- A 61-year-old went for an assessment because she’d been feeling really breathless for two months.
- Doctors found that fluid had built up around her lungs and she had a malignant breast lump.
- Scans showed that the cancer had spread to her bones, including the skull, according to the report.
A woman who felt breathless and wheezy was diagnosed with advanced breast cancer, which had spread to her skull, according to a report.
The unnamed 61-year-old woman, who had well-controlled asthma, went to doctors for an assessment because she couldn’t walk more than 100 yards — or for a few minutes — without stopping to catch her breath, lung physicians wrote in a case report published in the Cureus Journal of Medical Science on December 8.
She also had a wheeze, experienced chest pain when she breathed in, and had lost more than 28 pounds over two months, the doctors, who work in Morocco, wrote.
Doctors later diagnosed the woman with a type of breast cancer that originates from the glands that make breast milk, called lobules, which had spread to other parts of the body. The condition is known as “invasive lobular carcinoma.”
About 287,850 women in the US will be diagnosed with invasive breast cancer in 2022, and about 43,250 women will die from the condition, the American Cancer Society estimates. The average age of diagnosis is 62, it states.
The breast cancer had spread to her skull
According to the report, the doctors found that fluid had built up around her lungs, and there was a lump in her left breast and the nipple was retracted.
Tests on that fluid suggested that breast cancer had spread to the lining covering the lung, which was confirmed by a biopsy. A mammogram revealed two masses in her left breast.
A CT scan later revealed that the breast cancer had spread to the woman’s bones, including her skull.
The doctors said in the report that fluid around the lungs usually appears at the advanced stages of breast cancer. The woman hadn’t had previous mammograms, they wrote.
In the US, the Centers for Disease Control and Prevention recommends that women aged between 50 and 74 with an “average” risk of breast cancer should get a mammogram every two years to check for cancer so it can be treated and “may be cured” before symptoms occur.

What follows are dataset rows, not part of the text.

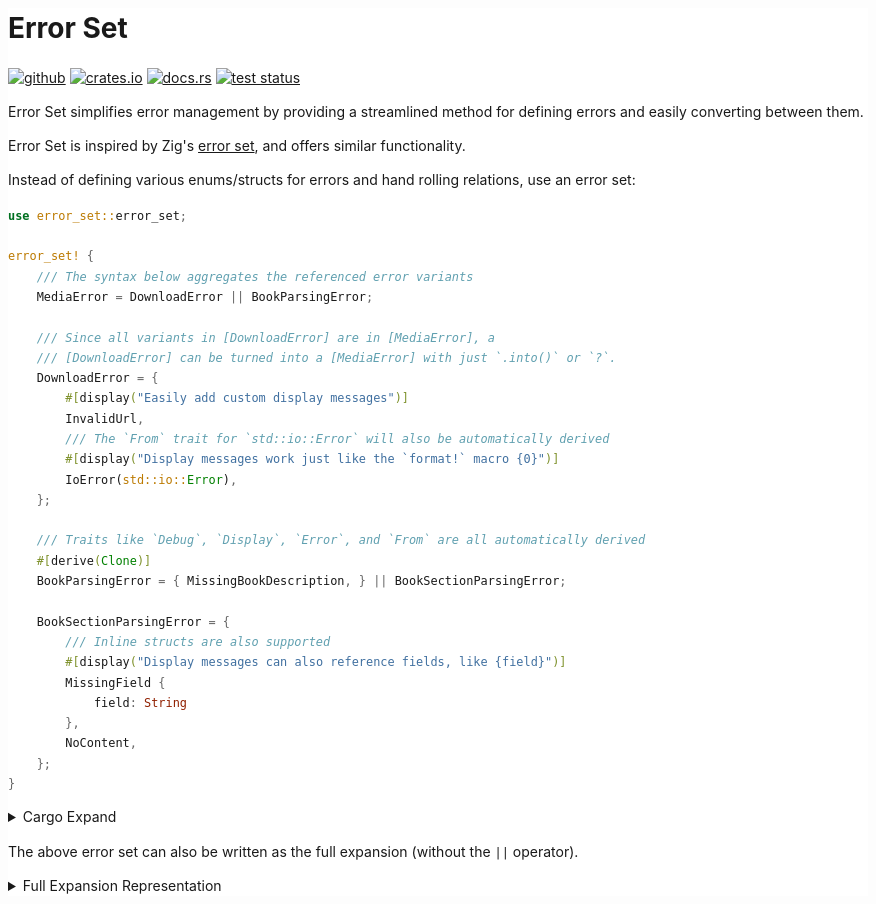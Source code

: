 # Error Set

[<img alt="github" src="https://img.shields.io/badge/github-mcmah309/error_set-8da0cb?style=for-the-badge&labelColor=555555&logo=github" height="20">](https://github.com/mcmah309/error_set)
[<img alt="crates.io" src="https://img.shields.io/crates/v/error_set.svg?style=for-the-badge&color=fc8d62&logo=rust" height="20">](https://crates.io/crates/error_set)
[<img alt="docs.rs" src="https://img.shields.io/badge/docs.rs-error_set-66c2a5?style=for-the-badge&labelColor=555555&logo=docs.rs" height="20">](https://docs.rs/error_set)
[<img alt="test status" src="https://img.shields.io/github/actions/workflow/status/mcmah309/error_set/ci.yml?branch=master&style=for-the-badge" height="20">](https://github.com/mcmah309/error_set/actions?query=branch%3Amaster)

Error Set simplifies error management by providing a streamlined method for defining errors and easily converting between them.

Error Set is inspired by Zig's [error set](https://ziglang.org/documentation/master/#Error-Set-Type), and offers similar functionality.

Instead of defining various enums/structs for errors and hand rolling relations, use an error set:
```rust
use error_set::error_set;

error_set! {
    /// The syntax below aggregates the referenced error variants
    MediaError = DownloadError || BookParsingError;

    /// Since all variants in [DownloadError] are in [MediaError], a
    /// [DownloadError] can be turned into a [MediaError] with just `.into()` or `?`. 
    DownloadError = {
        #[display("Easily add custom display messages")]
        InvalidUrl,
        /// The `From` trait for `std::io::Error` will also be automatically derived
        #[display("Display messages work just like the `format!` macro {0}")]
        IoError(std::io::Error),
    };

    /// Traits like `Debug`, `Display`, `Error`, and `From` are all automatically derived
    #[derive(Clone)]
    BookParsingError = { MissingBookDescription, } || BookSectionParsingError;

    BookSectionParsingError = {
        /// Inline structs are also supported
        #[display("Display messages can also reference fields, like {field}")]
        MissingField {
            field: String
        },
        NoContent,
    };
}
```
<details><summary>Cargo Expand</summary></details>

The above error set can also be written as the full expansion (without the `||` operator).

<details><summary>Full Expansion Representation</summary></details>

A first-degree relative with breast cancer, dense breasts, and certain genetic mutations are examples of what may increase the chances of developing the condition, according to the CDC.
Doctors removed the fluid around the lungs with a needle
Tests found that the woman’s cancer had progesterone and estrogen receptors, which enable those hormones to attach and stimulate the cancer to grow, but can also be a target for hormone therapy treatment. About three out of four breast cancers have at least one of these receptors, according to the ACS.
The doctors removed the fluid from the woman’s lungs with a needle to help her to breath, and treated the breast cancer with hormone therapy and chemotherapy, they wrote. The report didn’t provide further information about whether the treatments worked and if the woman recovered.